## ACTIVITY
Please retype, character for character, the portion of the entries below that runs from the line containing "Daily swap fee" to the last line.

Records from a data source:

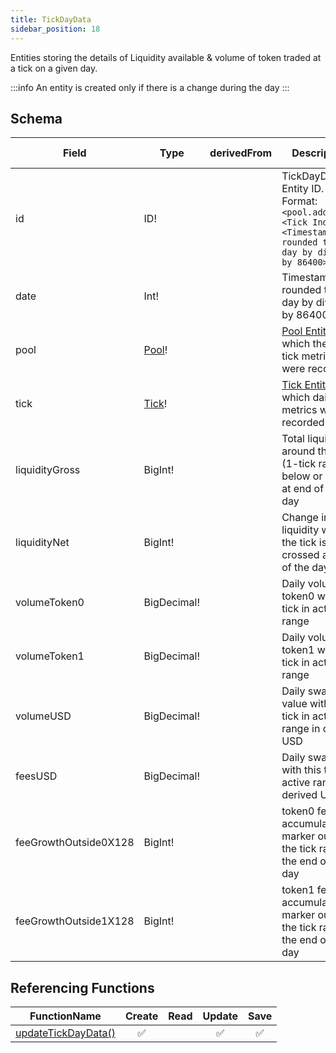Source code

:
 ```yaml
---
title: TickDayData
sidebar_position: 18
---
```


Entities storing the details of Liquidity available & volume of token traded at a tick on a given day.

:::info
An entity is created only if there is a change during the day
:::

## Schema
|Field|Type|derivedFrom|Description|Field Missing|
|-|-|-|-|-|
|id | ID! | | TickDayData Entity ID. Format: `<pool.address>-<Tick Index>-<Timestamp rounded to the day by dividing by 86400>` |
|date | Int! | | Timestamp rounded to the day by dividing by 86400 |
|pool | [Pool](./pool)! | | [Pool Entity](./pool) for which the daily tick metrics were recorded |
|tick | [Tick](./tick)! | | [Tick Entity](./tick) for which daily metrics were recorded |
|liquidityGross | BigInt! | | Total liquidity around the tick (1-tick range below or above) at end of the day |
|liquidityNet | BigInt! | | Change in liquidity when the tick is crossed at end of the day |
|volumeToken0 | BigDecimal! | | Daily volume of token0 with this tick in active range |
|volumeToken1 | BigDecimal! | | Daily volume of token1 with this tick in active range |
|volumeUSD | BigDecimal! | | Daily swap value with this tick in active range in derived USD |
|feesUSD | BigDecimal! | |  Daily swap fee with this tick in active range in derived USD |
|feeGrowthOutside0X128 | BigInt! | | token0 fee accumulated marker outside the tick range at the end of the day | arbitrum-one |
|feeGrowthOutside1X128 | BigInt! | | token1 fee accumulated marker outside the tick range at the end of the day | arbitrum-one |

## Referencing Functions

|FunctionName|Create|Read|Update|Save|
|-|-|-|-|-|
|[updateTickDayData()](../functions-n-handlers/utils/intervalUpdates.ts#updatetickdaydata)|<center>:white_check_mark:</center>||<center>:white_check_mark:</center>|<center>:white_check_mark:</center>|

## EXERCISE RESPONSE
|feesUSD | BigDecimal! | |  Daily swap fee with this tick in active range in derived USD |
|feeGrowthOutside0X128 | BigInt! | | token0 fee accumulated marker outside the tick range at the end of the day | arbitrum-one |
|feeGrowthOutside1X128 | BigInt! | | token1 fee accumulated marker outside the tick range at the end of the day | arbitrum-one |

## Referencing Functions

|FunctionName|Create|Read|Update|Save|
|-|-|-|-|-|
|[updateTickDayData()](../functions-n-handlers/utils/intervalUpdates.ts#updatetickdaydata)|<center>:white_check_mark:</center>||<center>:white_check_mark:</center>|<center>:white_check_mark:</center>|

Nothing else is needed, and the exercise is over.